### TASK DESCRIPTION:
Only a number is required: how many lines of the material contain the word "within"?

### EXTRACTED INFORMATION:
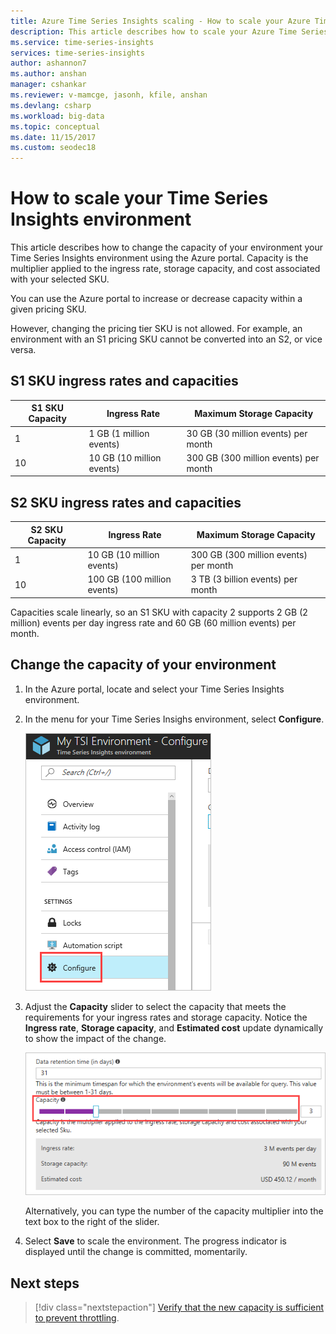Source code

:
 ```yaml
---
title: Azure Time Series Insights scaling - How to scale your Azure Time Series Insights environment | Microsoft Docs
description: This article describes how to scale your Azure Time Series Insights environment. Use the Azure portal to add or subtract capacity within a pricing SKU. 
ms.service: time-series-insights
services: time-series-insights
author: ashannon7
ms.author: anshan
manager: cshankar
ms.reviewer: v-mamcge, jasonh, kfile, anshan
ms.devlang: csharp
ms.workload: big-data
ms.topic: conceptual
ms.date: 11/15/2017
ms.custom: seodec18
---
```

# How to scale your Time Series Insights environment

This article describes how to change the capacity of your environment your Time Series Insights environment using the Azure portal. Capacity is the multiplier applied to the ingress rate, storage capacity, and cost associated with your selected SKU. 

You can use the Azure portal to increase or decrease capacity within a given pricing SKU. 

However, changing the pricing tier SKU is not allowed. For example, an environment with an S1 pricing SKU cannot be converted into an S2, or vice versa. 


## S1 SKU ingress rates and capacities

| S1 SKU Capacity | Ingress Rate | Maximum Storage Capacity
| --- | --- | --- |
| 1 | 1 GB (1 million events) | 30 GB (30 million events) per month |
| 10 | 10 GB (10 million events) | 300 GB (300 million events) per month |

## S2 SKU ingress rates and capacities

| S2 SKU Capacity | Ingress Rate | Maximum Storage Capacity
| --- | --- | --- |
| 1 | 10 GB (10 million events) | 300 GB (300 million events) per month |
| 10 | 100 GB (100 million events) | 3 TB (3 billion events) per month |

Capacities scale linearly, so an S1 SKU with capacity 2 supports 2 GB (2 million) events per day ingress rate and 60 GB (60 million events) per month.

## Change the capacity of your environment
1. In the Azure portal, locate and select your Time Series Insights environment. 

2. In the menu for your Time Series Insighs environment, select **Configure**.

   ![configure.png](media/scale-your-environment/configure.png)

3. Adjust the **Capacity** slider to select the capacity that meets the requirements for your ingress rates and storage capacity. Notice the **Ingress rate**, **Storage capacity**, and **Estimated cost** update dynamically to show the impact of the change. 

   ![Slider](media/scale-your-environment/slider.png)

   Alternatively, you can type the number of the capacity multiplier into the text box to the right of the slider. 

4. Select **Save** to scale the environment. The progress indicator is displayed until the change is committed, momentarily. 

## Next steps
> [!div class="nextstepaction"]
> [Verify that the new capacity is sufficient to prevent throttling](time-series-insights-diagnose-and-solve-problems.md).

### TASK ANSWER:
2